# New Member x



## vickix (Nov 6, 2011)

Hi, 
I'm on my 1st IVF cycle have just started menopur injections   

xxx


----------



## pinkcat (Dec 3, 2008)

Welcome to FF vickix ! This is a great website for support, information, laughter and friendship. It helped me a great deal throughout my treatment. Have a good look round the site, post in whatever section you want and make yourself at home. There are so many sections here with a huge amount of information, so whatever you are going through there will be someone here to help.

Here are some links I think you may find helpful
IVF
http://www.fertilityfriends.co.uk/forum/index.php?board=3.0

You may want to start a diary of your fertility journey 
click here

You might find it useful to join other ladies having treatment at the same time. The Cycle Buddies threads are just for that. Just pop along to the appropriate month and say "Hi". 
click here

The What Every New Member Needs To Know (includes a list of common abbreviations) thread will give you some info on how to navigate the site 
click here

If you look on the main forum index you will find location boards. You can find others in your area, and even people going to the same clinic who will provide invaluable advice - some groups even have meet ups.

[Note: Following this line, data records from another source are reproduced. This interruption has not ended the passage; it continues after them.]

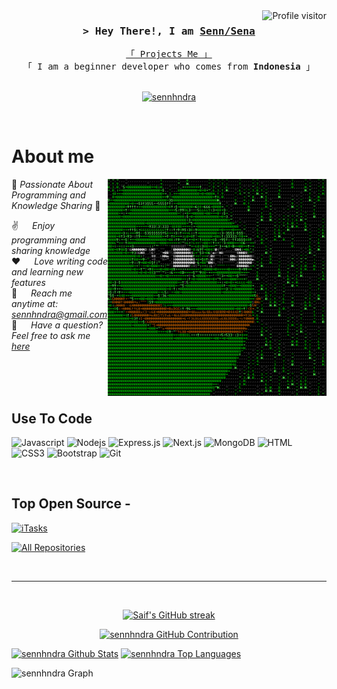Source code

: <!--
<h2 align="center">
  Welcome to sennhndra World!
  <img src="https://media.giphy.com/media/hvRJCLFzcasrR4ia7z/giphy.gif" width="28">
</h2>
-->

<!--
<p align="center">
  <a href="https://github.com/sennhndra"><img src="https://readme-typing-svg.herokuapp.com/?lines=Self%20Taught%20Programmer;Front%20End%20Developer;1.5%2B%20years%20of%20coding%20experience;Always%20learning%20new%20things&center=true&width=380&height=45"></a>
</p>

 -->

<a href="https://komarev.com/ghpvc/?username=sennhndra">
  <img align="right" src="https://komarev.com/ghpvc/?username=sennhndra&label=Visitors&color=0e75b6&style=flat" alt="Profile visitor" />
</a>


<!-- Intro  -->
<h3 align="center">
        <samp>&gt; Hey There!, I am
                <b><a target="_blank" href="github.com/sennhndra">Senn/Sena</a></b>
        </samp>
</h3>


<p align="center"> 
  <samp>
    <a href="https://www.archive-ui.biz.id">「 Projects Me 」</a>
    <br>
    「 I am a beginner developer who comes from <b>Indonesia</b> 」
    <br>
    <br>
  </samp>
</p>

<p align="center">
 <a href="https://instagram.com/sennhndra" target="_blank">
  <img src="https://img.shields.io/badge/Instagram-fe4164?style=for-the-badge&logo=instagram&logoColor=white" alt="sennhndra" />
 </a> 
</p>
<br />

<!-- About Section -->
 # About me
 
<p>
 <img align="right" width="350" src="/assets/programmer.gif" alt="Coding gif" />

🌟 *Passionate About Programming and Knowledge Sharing* 🌟

✌️ &emsp;  *Enjoy programming and sharing knowledge*  
❤️ &emsp; *Love writing code and learning new features*  
📧 &emsp; *Reach me anytime at:*  [ *sennhndra@gmail.com* ](mailto:sennhndra@gmail.com)  
💬 &emsp; *Have a question? Feel free to ask me [here](https://github.com/sennhndra/sennhndra/issues)* 

</p>

<br/>
<br/>
<br/>

## Use To Code

![Javascript](https://img.shields.io/badge/Javascript-F0DB4F?style=for-the-badge&labelColor=black&logo=javascript&logoColor=F0DB4F)
![Nodejs](https://img.shields.io/badge/Nodejs-3C873A?style=for-the-badge&labelColor=black&logo=node.js&logoColor=3C873A)
![Express.js](https://img.shields.io/badge/Express.js-000000?style=for-the-badge&logo=express&logoColor=white)
![Next.js](https://img.shields.io/badge/Next.js-000000?style=for-the-badge&labelColor=white&logo=next.js&logoColor=000000)
![MongoDB](https://img.shields.io/badge/MongoDB-4EA94B?style=for-the-badge&logo=mongodb&logoColor=white)
![HTML](https://img.shields.io/badge/HTML5-E34F26?style=for-the-badge&logo=html5&logoColor=white)
![CSS3](https://img.shields.io/badge/CSS3-1572B6?style=for-the-badge&logo=css3&logoColor=white)
![Bootstrap](https://img.shields.io/badge/Bootstrap-563D7C?style=for-the-badge&logo=bootstrap&logoColor=white)
![Git](https://img.shields.io/badge/Git-F05032?style=for-the-badge&logo=git&logoColor=white)

<br/>

## Top Open Source -
[![iTasks](https://github-readme-stats.vercel.app/api/pin/?username=TanakaDomp&repo=Lilychanj-WhatsApp&border_color=7F3FBF&bg_color=0D1117&title_color=C9D1D9&text_color=8B949E&icon_color=7F3FBF)](https://github.com/TanakaDomp/Lilychanj-WhatsApp)

<p align="left">
  <a href="https://github.com/sennhndra?tab=repositories" target="_blank"><img alt="All Repositories" title="All Repositories" src="https://img.shields.io/badge/-All%20Repos-2962FF?style=for-the-badge&logo=koding&logoColor=white"/></a>
</p>

<br/>
<hr/>
<br/>

<p align="center">
  <a href="https://github.com/sennhndra">
    <img src="https://github-readme-streak-stats.herokuapp.com/?user=sennhndra&theme=radical&border=7F3FBF&background=0D1117" alt="Saif's GitHub streak"/>
  </a>
</p>

<p align="center">
  <a href="https://github.com/sennhndra">
    <img src="https://github-profile-summary-cards.vercel.app/api/cards/profile-details?username=sennhndra&theme=radical" alt="sennhndra GitHub Contribution"/>
  </a>
</p>

<a> 
    <a href="https://github.com/sennhndra"><img alt="sennhndra Github Stats" src="https://denvercoder1-github-readme-stats.vercel.app/api?username=sennhndra&show_icons=true&count_private=true&theme=react&border_color=7F3FBF&bg_color=0D1117&title_color=F85D7F&icon_color=F8D866" height="192px" width="49.5%"/></a>
  <a href="https://github.com/sennhndra"><img alt="sennhndra Top Languages" src="https://denvercoder1-github-readme-stats.vercel.app/api/top-langs/?username=sennhndra&langs_count=8&layout=compact&theme=react&border_color=7F3FBF&bg_color=0D1117&title_color=F85D7F&icon_color=F8D866" height="192px" width="49.5%"/></a>
  <br/>
</a>


![sennhndra Graph](https://github-readme-activity-graph.vercel.app/graph?username=sennhndra&custom_title=sennhndra%20GitHub%20Activity%20Graph&bg_color=0D1117&color=7F3FBF&line=7F3FBF&point=7F3FBF&area_color=FFFFFF&title_color=FFFFFF&area=true)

We have a live chat room where you can meet other members, take part in themed chat events and gain a wealth of information from people who are or have been dealing with infertilty. New member chat is at 8pm on Wednesday, where we can introduce you to other members, show you around the chat room and help with any queries you may have both in the chat room and on the boards. Please take a look at the calendar and of course our Chat Zone: click here

Please feel free to ask more questions here, or on any other part of the site, there will be wonderful helpful people there to give you lots of support and information. 
Best of luck! 
 
Pinkcat


----------



## vickix (Nov 6, 2011)

Hi Pinkcat

Thank You so much for your message it was very helpfull I am going to try out the
diary aswelll 

x


----------



## Guest (Nov 6, 2011)

Hiya Vickix

Welcome to fertility friends...How are you finding the injections? I too am about to start my first cycle of ivf...af due in about 6 days time so just awaiting that until i can get going.

Nat xxx


----------



## vickix (Nov 6, 2011)

Hi Natalie

I am finding them fine really no pain at all glad its so easy I'm quite a skinny little thing theres not a lot to me so
I was really worried about the injections. What injections are you on? Where are you from?

Vick xxx

Vicki Smith 22 f Glasgow + DP Chris 26
Attending ACS @ GRI
Semen perfect & Ovulating ok
HSG - 1 tube removed and other badly scarred
Started treatment on the  18/10/11 started taking metformin once daily then twice daily from the 25/10/11 and continue with injections!!          Started menopur injections for 2days on the 5/11/11 am then pm and then only continue with menopur
till 11/11/11 only in the am from the 7/11/11 and also begin cetrotide on the 7th till the 11/11/11 attend
ACS on Friday the 11/11/11 for scan and blood

p.s I dont know how to attach this to my profile yet  x


----------



## Sulli_C (Mar 24, 2011)

Natalie

I was just reading there that you have hydro in both tubes but have decided to proceed with a first go at ivf. I am the same - the only difference with me is that my consultant has advised against getting my tubes removed as she says there are other complications that can arise from this. But reading some of the other comments from people in the same position makes me feel like I am on a fast track to nowhere by going down this route. I'd be really interested to hear more about what you were told.


----------



## Guest (Nov 6, 2011)

Hiya Ladies

Vickix - Oh that's good to know then x I am due to take Buserelin injections on the 12th x I am originally from Manchester but i live in Kent now xxxx 

Sulli_C - Hiya, I have heard so many different conflicting comments with regards to hydros. I was told by one consultant that my tubes were badly damaged and the hydros were severe and they recommended that i have them removed before carrying on with ivf. The second consultant said they think i should  sort my tubes before ivf however they said that they would not remove them as they thought that was drastic and that clipping them was the way to go...they also mentioned that they may be able to drain them and make a new tube!?. we decided that we had to give ivf a go with them...if all the cycles failed i may look back and wonder what if it might of happened with them. I also asked could ivf work with hydros and was told it could and had with lots of women of all ages and if it doesn't work for us then we will sit back down with the consultant and discuss the clipping or new tube in more depth.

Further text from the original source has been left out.